Colorado's Paid Leave Proposal Ignores Trade-Offs
There are no valid free market arguments for a nationwide, one-size-fits-all federal plan to provide paid leave. But should experimentation with this policy be off-limits to states? The beauty of a federalist system is that states can experiment and innovate with their own policies. This diversity can teach us what works and what doesn’t. In this sense, Colorado’s commitment to implement a new state-level, paid leave entitlement program — the Family and Medical Leave Insurance (FAMLI) Act — is consistent with federalism.
The FAMLI Act would provide paid leave benefits to workers who have family events, such as the birth or adoption of a child or the need to care for a loved one, but the hefty price tag would be paid for by collecting a “premium” from employers and employees. So, while it’s ill-advised for the state government to intrude in this way, depending on what the plan ends up looking like, the rest of the country will learn a valuable lesson at Colorado’s expense.
After years of being dead on arrival, the FAMLI Act passed in the last legislative session. A task force was established to “study” the idea. According to Colorado’s Department of Labor and Employment, the task force consists of “private employers, organized labor, worker advocates, labor economists and state agencies.” Its final recommendations are due in January.

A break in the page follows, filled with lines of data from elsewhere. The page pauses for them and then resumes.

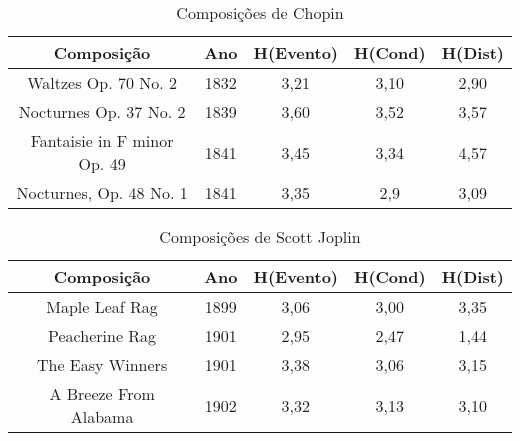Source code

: \begin{table}[]
\centering
\caption{Composições de Chopin}
\begin{tabular}{|c|c|c|c|c|}
\hline
\rowcolor[HTML]{9B9B9B} 
{\color[HTML]{FFFFFF} Composição} & {\color[HTML]{FFFFFF} Ano} & {\color[HTML]{FFFFFF} H(Evento)} & {\color[HTML]{FFFFFF} H(Cond)} & {\color[HTML]{FFFFFF} H(Dist)} \\ \hline
Waltzes Op. 70 No. 2              & 1832                       & 3,21                             & 3,10                           & 2,90                           \\ \hline
Nocturnes Op. 37 No. 2            & 1839                       & 3,60                             & 3,52                           & 3,57                           \\ \hline
Fantaisie in F minor Op. 49       & 1841                       & 3,45                             & 3,34                           & 4,57                           \\ \hline
Nocturnes, Op. 48 No. 1           & 1841                       & 3,35                             & 2,9                            & 3,09                           \\ \hline
\end{tabular}
\end{table}

\begin{table}[]
\centering
\caption{Composições de Scott Joplin}
\begin{tabular}{|c|c|c|c|c|}
\hline
\rowcolor[HTML]{9B9B9B} 
{\color[HTML]{FFFFFF} Composição} & {\color[HTML]{FFFFFF} Ano} & {\color[HTML]{FFFFFF} H(Evento)} & {\color[HTML]{FFFFFF} H(Cond)} & {\color[HTML]{FFFFFF} H(Dist)} \\ \hline
Maple Leaf Rag                    & 1899                       & 3,06                             & 3,00                           & 3,35                           \\ \hline
Peacherine Rag                    & 1901                       & 2,95                             & 2,47                           & 1,44                           \\ \hline
The Easy Winners                  & 1901                       & 3,38                             & 3,06                           & 3,15                           \\ \hline
A Breeze From Alabama             & 1902                       & 3,32                             & 3,13                           & 3,10                           \\ \hline
\end{tabular}
\end{table}

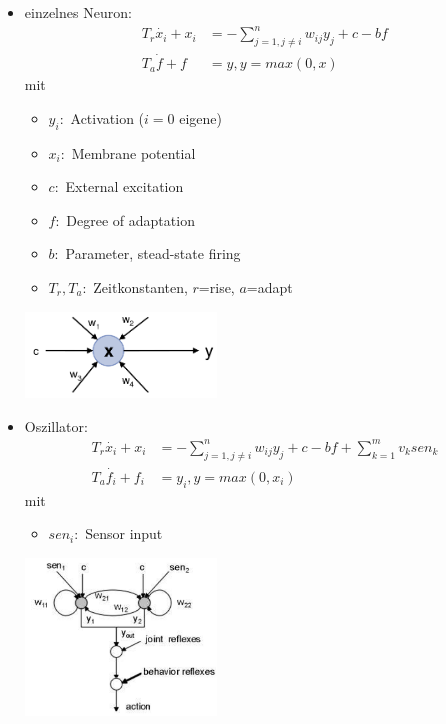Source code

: \begin{itemize}
\item einzelnes Neuron: 
\begin{align*}
T_r\dot{x_i} + x_i &= - \sum\limits_{j = 1, j\neq i}^n w_{ij}y_j + c-bf\\
T_a\dot{f} + f &= y, y = max(0,x)
\end{align*} mit
\begin{itemize}
\item $y_i:$ Activation ($i=0$ eigene)
\item $x_i:$ Membrane potential
\item $c:$ External excitation
\item $f:$ Degree of adaptation
\item $b:$ Parameter, stead-state firing
\item $T_r, T_a:$ Zeitkonstanten, $r$=rise, $a$=adapt
\end{itemize}
\includegraphics[width=0.4\textwidth]{figures/ch05_matsuoka.png}
\item Oszillator:
\begin{align*}
T_r\dot{x_i} + x_i &= - \sum\limits_{j = 1, j\neq i}^n w_{ij}y_j + c-bf + \sum\limits_{k=1}^m v_k sen_k\\
T_a\dot{f_i} + f_i &= y_i, y = max(0,x_i)
\end{align*} mit
\begin{itemize}
\item $sen_i:$ Sensor input
\end{itemize}
\includegraphics[width=0.4\textwidth]{figures/ch05_matHalfCenter.png}

\end{itemize}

The legislators claim the reason for this policy is simple: Not everyone gets paid leave. That’s true. As American Action Forum data show, between 66% and nearly 84% of middle- and high-income workers, respectively, already have paid leave through their employers. On the other hand, a little over 33% of workers in low-income families have access to this benefit. But is that a reason for the government to provide it?
Don’t get me wrong. I’m fully in favor of the private provision of paid leave as a benefit. There’s no denying the value of paid leave to families and young parents. Many companies understand that they will gain from providing this type of benefit to their workers. That’s why the data demonstrate that a vast majority of employers accommodate their employees’ desire for paid leave.
It’s no secret why high-income workers are more likely to receive such leave than are low-income workers. Low-income workers are often part time and prefer getting all their compensation in the form of cash rather than fringe benefits. As a result, relatively speaking, low-income workers stand to lose the most from Colorado’s FAMLI Act.
Moreover, we can only shake our heads in dismay that yet another state is willingly jumping in headfirst to provide a benefit that will impose a considerable tax hike. It will also reduce women’s employment and promotion opportunities as an unintended consequence. We can predict these unfortunate results because of the large number of studies that have been done on the issue. From Norway to France, Canada to Sweden, California to New York, economists have found that government-provided paid leave leads to lower wages for women, fewer prospects for advancement and overall reduced employment.
Worse yet, the trade-offs are more dire for lower-income employees, whom the legislation’s sponsors claim they want to help. For example, consider that for 50 years, Canada has tinkered with its paid parental leave program, trying to design a program that doesn’t simply redistribute from low-income workers to higher-income ones. But it has failed so far.
The truth of the matter is that nobody would oppose a world with more benefits and higher wages for everyone, as well as fulfilling jobs in which no one ever has to choose between one’s vocation and family care. But that world doesn’t exist when you consider the real costs, trade-offs and economic reality. There’s also no getting around the fact that a payroll tax — which will likely be used to pay for the benefit — is regressive, with its burden falling more heavily on lower-income earners. It defies logic that this tax will create a net benefit for low-income workers.
In fact, the government makes these trade-offs so much worse that when women are more fully informed, their support for any mandatory paid leave program collapses. Colorado can ignore these lessons and implement a punitive FAMLI Act, but it will be at their own citizens’ expense.